Direct conservation of functional parameters

First, we measured the conservation of functional parameters between orthologous proteins, examining direct correspondence between human and mouse/worm proteins (Figures 1 and 2). This conservation was measured by comparing the expression profiles that provide information about the functional context of a protein (Figure 1) and the InterPro accession numbers, which provide information about the molecular function of a protein (Figure 2). We determined the correlation in tissue expression patterns between the human-mouse and human-worm orthologous pairs from the six benchmarked methods (Figure 1). Note that only proteins for which gene expression data exist are included in this analysis. This is shown by the lower average proteome sizes in, especially, the human-worm analysis, for which it was difficult to map the expression data to the Protein World data. For the human-mouse analysis, this was less difficult. For the three group orthology methods, InParanoid (INP), KOG and OrthoMCL (MCL), a second calculation method was used, which only takes into account the best scoring pair within a group. An examination of only the average correlation shows that the KOG best scoring pair (KOGB) human-mouse set, containing the best scoring human-mouse pair of each KOG, seems to have the highest conservation of function.
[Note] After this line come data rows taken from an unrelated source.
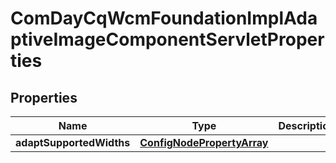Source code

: 

# ComDayCqWcmFoundationImplAdaptiveImageComponentServletProperties

## Properties

Name | Type | Description | Notes
------------ | ------------- | ------------- | -------------
**adaptSupportedWidths** | [**ConfigNodePropertyArray**](ConfigNodePropertyArray.md) |  |  [optional]



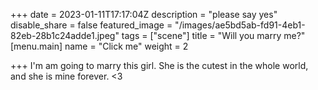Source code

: +++
date = 2023-01-11T17:17:04Z
description = "please say yes"
disable_share = false
featured_image = "/images/ae5bd5ab-fd91-4eb1-82eb-28b1c24adde1.jpeg"
tags = ["scene"]
title = "Will you marry me?"
[menu.main]
name = "Click me"
weight = 2

+++
I'm am going to marry this girl. She is the cutest in the whole world, and she is mine forever. <3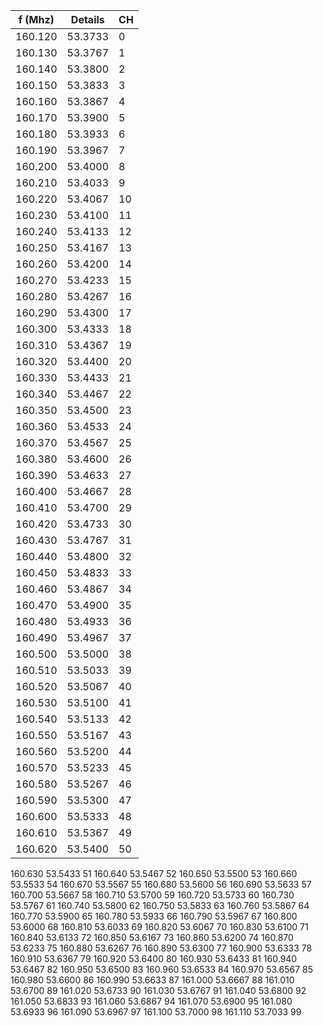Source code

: | f (Mhz) | Details |	CH |
|---------|----|----------|
160.120 |	53.3733 |	0
160.130 |	53.3767 |	1
160.140 |	53.3800	| 2
160.150 |	53.3833	| 3
160.160	| 53.3867 |	4
160.170	| 53.3900 |	5
160.180	| 53.3933 | 6
160.190	| 53.3967 |	7
160.200	| 53.4000 |	8
160.210 |53.4033  |	9
160.220	| 53.4067 |	10
160.230	| 53.4100 |	11
160.240	| 53.4133 |	12
160.250	| 53.4167 |	13
160.260	| 53.4200 |	14
160.270	| 53.4233 |	15
160.280	|53.4267|	16
160.290	|53.4300|	17
160.300	|53.4333|	18
160.310|	53.4367|	19
160.320|	53.4400|	20
160.330|	53.4433|	21
160.340|	53.4467|	22
160.350|	53.4500|	23
160.360|	53.4533|	24
160.370|	53.4567|	25
160.380|	53.4600|	26
160.390|	53.4633|	27
160.400|	53.4667|	28
160.410|	53.4700|	29
160.420|	53.4733|	30
160.430|	53.4767|	31
160.440|	53.4800|	32
160.450|	53.4833|	33
160.460|	53.4867|	34
160.470|	53.4900|	35
160.480|	53.4933|	36
160.490|	53.4967|	37
160.500|	53.5000|	38
160.510|	53.5033|	39
160.520|	53.5067|	40
160.530|	53.5100|	41
160.540|	53.5133|	42
160.550|	53.5167|	43
160.560|	53.5200	|44
160.570	|53.5233|	45
160.580|	53.5267|	46
160.590|	53.5300	|47
160.600	|53.5333|	48
160.610|	53.5367|	49
160.620	|53.5400|50
160.630	53.5433	51
160.640	53.5467	52
160.650	53.5500	53
160.660	53.5533	54
160.670	53.5567	55
160.680	53.5600	56
160.690	53.5633	57
160.700	53.5667	58
160.710	53.5700	59
160.720	53.5733	60
160.730	53.5767	61
160.740	53.5800	62
160.750	53.5833	63
160.760	53.5867	64
160.770	53.5900	65
160.780	53.5933	66
160.790	53.5967	67
160.800	53.6000	68
160.810	53.6033	69
160.820	53.6067	70
160.830	53.6100	71
160.840	53.6133	72
160.850	53.6167	73
160.860	53.6200	74
160.870	53.6233	75
160.880	53.6267	76
160.890	53.6300	77
160.900	53.6333	78
160.910	53.6367	79
160.920	53.6400	80
160.930	53.6433	81
160.940	53.6467	82
160.950	53.6500	83
160.960	53.6533	84
160.970	53.6567	85
160.980	53.6600	86
160.990	53.6633	87
161.000	53.6667	88
161.010	53.6700	89
161.020	53.6733	90
161.030	53.6767	91
161.040	53.6800	92
161.050	53.6833	93
161.060	53.6867	94
161.070	53.6900	95
161.080	53.6933	96
161.090	53.6967	97
161.100	53.7000	98
161.110	53.7033	99
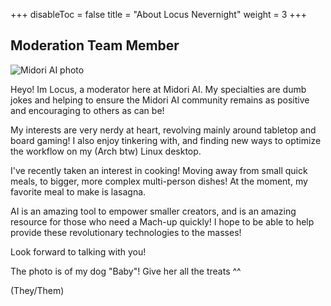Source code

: +++
disableToc = false
title = "About Locus Nevernight"
weight = 3
+++

## Moderation Team Member 

![Midori AI photo](https://tea-cup.midori-ai.xyz/download/newbombphoto.jpeg)

Heyo! Im Locus, a moderator here at Midori AI. My specialties are dumb jokes and helping to ensure the Midori AI community remains as positive and encouraging to others as can be! 

My interests are very nerdy at heart, revolving mainly around tabletop and board gaming! I also enjoy tinkering with, and finding new ways to optimize the workflow on my (Arch btw) Linux desktop. 

I've recently taken an interest in cooking! Moving away from small quick meals, to bigger, more complex multi-person dishes! At the moment, my favorite meal to make is lasagna. 

AI is an amazing tool to empower smaller creators, and is an amazing resource for those who need a Mach-up quickly! I hope to be able to help provide these revolutionary technologies to the masses! 

Look forward to talking with you! 

The photo is of my dog "Baby"! Give her all the treats ^^

(They/Them)
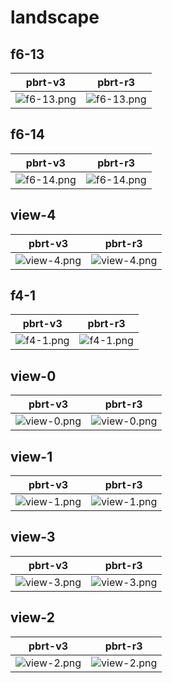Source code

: # landscape
## f6-13
|pbrt-v3|pbrt-r3|
|---|---|
|![f6-13.png](../v3/landscape/f6-13.png)|![f6-13.png](../r3/landscape/f6-13.png)|
## f6-14
|pbrt-v3|pbrt-r3|
|---|---|
|![f6-14.png](../v3/landscape/f6-14.png)|![f6-14.png](../r3/landscape/f6-14.png)|
## view-4
|pbrt-v3|pbrt-r3|
|---|---|
|![view-4.png](../v3/landscape/view-4.png)|![view-4.png](../r3/landscape/view-4.png)|
## f4-1
|pbrt-v3|pbrt-r3|
|---|---|
|![f4-1.png](../v3/landscape/f4-1.png)|![f4-1.png](../r3/landscape/f4-1.png)|
## view-0
|pbrt-v3|pbrt-r3|
|---|---|
|![view-0.png](../v3/landscape/view-0.png)|![view-0.png](../r3/landscape/view-0.png)|
## view-1
|pbrt-v3|pbrt-r3|
|---|---|
|![view-1.png](../v3/landscape/view-1.png)|![view-1.png](../r3/landscape/view-1.png)|
## view-3
|pbrt-v3|pbrt-r3|
|---|---|
|![view-3.png](../v3/landscape/view-3.png)|![view-3.png](../r3/landscape/view-3.png)|
## view-2
|pbrt-v3|pbrt-r3|
|---|---|
|![view-2.png](../v3/landscape/view-2.png)|![view-2.png](../r3/landscape/view-2.png)|
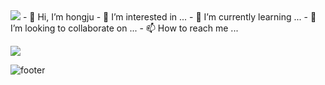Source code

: <img src="https://capsule-render.vercel.app/api?type=waving&color=auto&height=300&section=header&text=hongju%20&fontSize=90" />
- 👋 Hi, I’m hongju
- 👀 I’m interested in ...
- 🌱 I’m currently learning ...
- 💞️ I’m looking to collaborate on ...
- 📫 How to reach me ...

<img src="https://img.shields.io/badge/Python-3766AB?style=flat-square&logo=Python&logoColor=white"/></a>
<!---
cherish10/cherish10 is a ✨ special ✨ repository because its `README.md` (this file) appears on your GitHub profile.
You can click the Preview link to take a look at your changes.
--->
![footer](https://capsule-render.vercel.app/api?type=waving&section=footer)
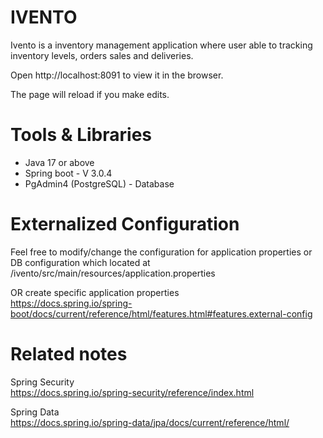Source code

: # IVENTO
Ivento is a inventory management application where user able to tracking inventory levels, orders sales and deliveries.

Open http://localhost:8091 to view it in the browser.

The page will reload if you make edits.


# Tools & Libraries
* Java 17 or above
* Spring boot - V 3.0.4
* PgAdmin4 (PostgreSQL) - Database


# Externalized Configuration

Feel free to modify/change the configuration for application properties or DB configuration which located at
<br>
/ivento/src/main/resources/application.properties

OR create specific application properties
<br>
https://docs.spring.io/spring-boot/docs/current/reference/html/features.html#features.external-config

# Related notes

Spring Security <br>
https://docs.spring.io/spring-security/reference/index.html

Spring Data <br>
https://docs.spring.io/spring-data/jpa/docs/current/reference/html/

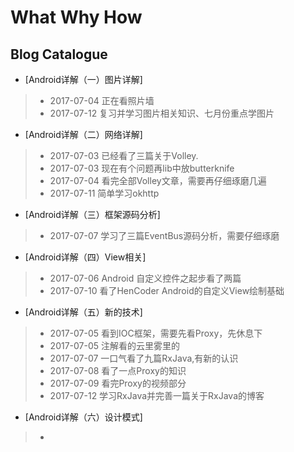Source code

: ﻿# What Why How
## Blog Catalogue
- [Android详解（一）图片详解]
> - 2017-07-04 正在看照片墙
> - 2017-07-12 复习并学习图片相关知识、七月份重点学图片
- [Android详解（二）网络详解]
> - 2017-07-03 已经看了三篇关于Volley.
> - 2017-07-03 现在有个问题再lib中放butterknife
> - 2017-07-04 看完全部Volley文章，需要再仔细琢磨几遍
> - 2017-07-11 简单学习okhttp
- [Android详解（三）框架源码分析]
> - 2017-07-07 学习了三篇EventBus源码分析，需要仔细琢磨
- [Android详解（四）View相关]
> - 2017-07-06 Android 自定义控件之起步看了两篇
> - 2017-07-10 看了HenCoder Android的自定义View绘制基础
- [Android详解（五）新的技术]
> - 2017-07-05 看到IOC框架，需要先看Proxy，先休息下
> - 2017-07-05 注解看的云里雾里的
> - 2017-07-07 一口气看了九篇RxJava,有新的认识
> - 2017-07-08 看了一点Proxy的知识
> - 2017-07-09 看完Proxy的视频部分
> - 2017-07-12 学习RxJava并完善一篇关于RxJava的博客
- [Android详解（六）设计模式]
> -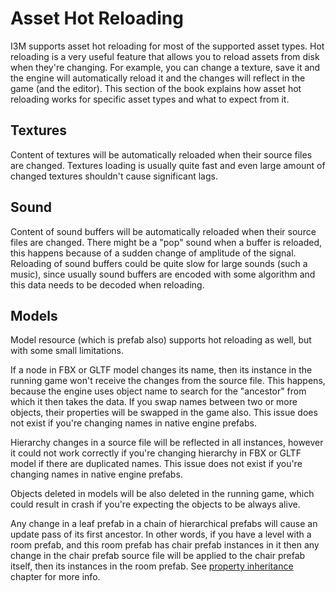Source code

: # Asset Hot Reloading

I3M supports asset hot reloading for most of the supported asset types. Hot reloading is a very useful feature that 
allows you to reload assets from disk when they're changing. For example, you can change a texture, save it and the
engine will automatically reload it and the changes will reflect in the game (and the editor). This section of the book
explains how asset hot reloading works for specific asset types and what to expect from it.

## Textures

Content of textures will be automatically reloaded when their source files are changed. Textures loading is usually quite
fast and even large amount of changed textures shouldn't cause significant lags. 

## Sound

Content of sound buffers will be automatically reloaded when their source files are changed. There might be a "pop" sound
when a buffer is reloaded, this happens because of a sudden change of amplitude of the signal. Reloading of sound buffers
could be quite slow for large sounds (such a music), since usually sound buffers are encoded with some algorithm and this
data needs to be decoded when reloading.

## Models 

Model resource (which is prefab also) supports hot reloading as well, but with some small limitations. 

If a node in FBX or GLTF model changes its name, then its instance in the running game won't receive the changes from 
the source file. This happens, because the engine uses object name to search for the "ancestor" from which it then takes 
the data. If you swap names between two or more objects, their properties will be swapped in the game also. This issue
does not exist if you're changing names in native engine prefabs. 

Hierarchy changes in a source file will be reflected in all instances, however it could not work correctly if you're changing
hierarchy in FBX or GLTF model if there are duplicated names. This issue does not exist if you're changing names in native 
engine prefabs.

Objects deleted in models will be also deleted in the running game, which could result in crash if you're expecting the
objects to be always alive.

Any change in a leaf prefab in a chain of hierarchical prefabs will cause an update pass of its first ancestor. In other 
words, if you have a level with a room prefab, and this room prefab has chair prefab instances in it then any change in the 
chair prefab source file will be applied to the chair prefab itself, then its instances in the room prefab. See 
[property inheritance](../scene/inheritance.md) chapter for more info.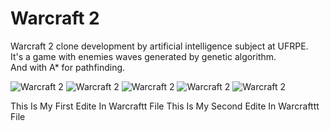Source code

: # Warcraft 2

Warcraft 2 clone development by artificial intelligence subject at UFRPE.  
It's a game with enemies waves generated by genetic algorithm.  
And with A* for pathfinding.

![Warcraft 2](http://i.imgur.com/84mhpZk.png)
![Warcraft 2](http://i.imgur.com/AfG7RGF.png)
![Warcraft 2](http://i.imgur.com/Ooot1iT.png)
![Warcraft 2](http://i.imgur.com/WkJNa8n.png)
![Warcraft 2](http://i.imgur.com/cdlyKpy.png)


This Is My First Edite In Warcraftt File
This Is My Second Edite In Warcrafttt File
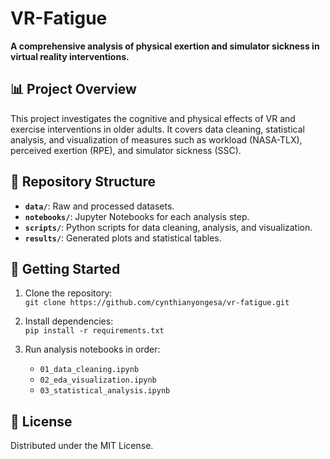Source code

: # VR-Fatigue

**A comprehensive analysis of physical exertion and simulator sickness in virtual reality interventions.**

## 📊 Project Overview
This project investigates the cognitive and physical effects of VR and exercise interventions in older adults. It covers data cleaning, statistical analysis, and visualization of measures such as workload (NASA-TLX), perceived exertion (RPE), and simulator sickness (SSC).

## 📁 Repository Structure
- **`data/`**: Raw and processed datasets.  
- **`notebooks/`**: Jupyter Notebooks for each analysis step.  
- **`scripts/`**: Python scripts for data cleaning, analysis, and visualization.  
- **`results/`**: Generated plots and statistical tables.

## 🚀 Getting Started
1. Clone the repository:  
   `git clone https://github.com/cynthianyongesa/vr-fatigue.git`

2. Install dependencies:  
   `pip install -r requirements.txt`

3. Run analysis notebooks in order:  
   - `01_data_cleaning.ipynb`  
   - `02_eda_visualization.ipynb`  
   - `03_statistical_analysis.ipynb`

## 📜 License
Distributed under the MIT License.
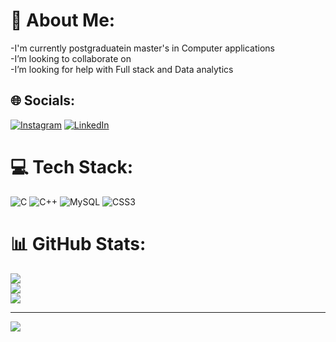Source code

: # 💫 About Me:
-I'm currently postgraduatein master's in Computer applications<br>-I’m looking to collaborate on<br>-I’m looking for help with Full stack and Data analytics<br>


## 🌐 Socials:
[![Instagram](https://img.shields.io/badge/Instagram-%23E4405F.svg?logo=Instagram&logoColor=white)](https://instagram.com/chaitali.pandharpure6) [![LinkedIn](https://img.shields.io/badge/LinkedIn-%230077B5.svg?logo=linkedin&logoColor=white)](https://linkedin.com/in/chaitali-pandharpure6) 

# 💻 Tech Stack:
![C](https://img.shields.io/badge/c-%2300599C.svg?style=for-the-badge&logo=c&logoColor=white) ![C++](https://img.shields.io/badge/c++-%2300599C.svg?style=for-the-badge&logo=c%2B%2B&logoColor=white) ![MySQL](https://img.shields.io/badge/mysql-%2300000f.svg?style=for-the-badge&logo=mysql&logoColor=white) ![CSS3](https://img.shields.io/badge/css3-%231572B6.svg?style=for-the-badge&logo=css3&logoColor=white)
# 📊 GitHub Stats:
![](https://github-readme-stats.vercel.app/api?username=Chaitali6&theme=merko&hide_border=false&include_all_commits=false&count_private=false)<br/>
![](https://github-readme-streak-stats.herokuapp.com/?user=Chaitali6&theme=merko&hide_border=false)<br/>
![](https://github-readme-stats.vercel.app/api/top-langs/?username=Chaitali6&theme=merko&hide_border=false&include_all_commits=false&count_private=false&layout=compact)

---
[![](https://visitcount.itsvg.in/api?id=Chaitali6&icon=0&color=0)](https://visitcount.itsvg.in)

<!-- Proudly created with GPRM ( https://gprm.itsvg.in ) -->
However, this set has the lowest average proteome size for human-mouse, thus combining a high selectivity with a low sensitivity. If orthology relationships between a larger number of proteins are required, the MCL and MCL best scoring pair (MCLB) sets are good alternatives. Finally, the large standard deviations are a reason to be careful with the interpretation of these results. We do not have this statistical issue when examining the conservation of InterPro accession numbers (Figure 2). The ortholog identification methods that create the most orthologous relationships have a larger fraction of equal InterPro accession numbers than the others. The many-to-many non-group methods PhyloGenetic Tree (PGT) and Z 1 Hundred (Z1H) show particularly good scores. Note that these methods use a Smith-Waterman calculation in combination with a Z-value threshold (Monte-Carlo statistics) to define the orthologous relationships (Z ≥ 20 with some additional steps for PGT, Z ≥ 100 for Z1H), whereas the methods with the lower scores, INP, KOG and MCL, use BLAST in combination with E-value statistics.

Figure 1

Correlation in expression profiles. Correlation in expression patterns between the (a) human-mouse (Hs-Mm) and (b) human-worm (Hs-Ce) orthologous pairs from the benchmarked methods versus the average proteome size. Vertical error bars show the standard deviation from the average correlation coefficient. The trendline shown is a linear regression trendline. The methods having a fourth letter 'B' behind the method name, shown as squares in the graph, are group orthology methods in which only the best scoring pairs are taken into account.

Figure 2

Equal InterPro accession number. Conservation of InterPro accession number between the (a) human-mouse (Hs-Mm) and (b) human-worm (Hs-Ce) orthologous pairs from the benchmarked methods versus the average proteome size.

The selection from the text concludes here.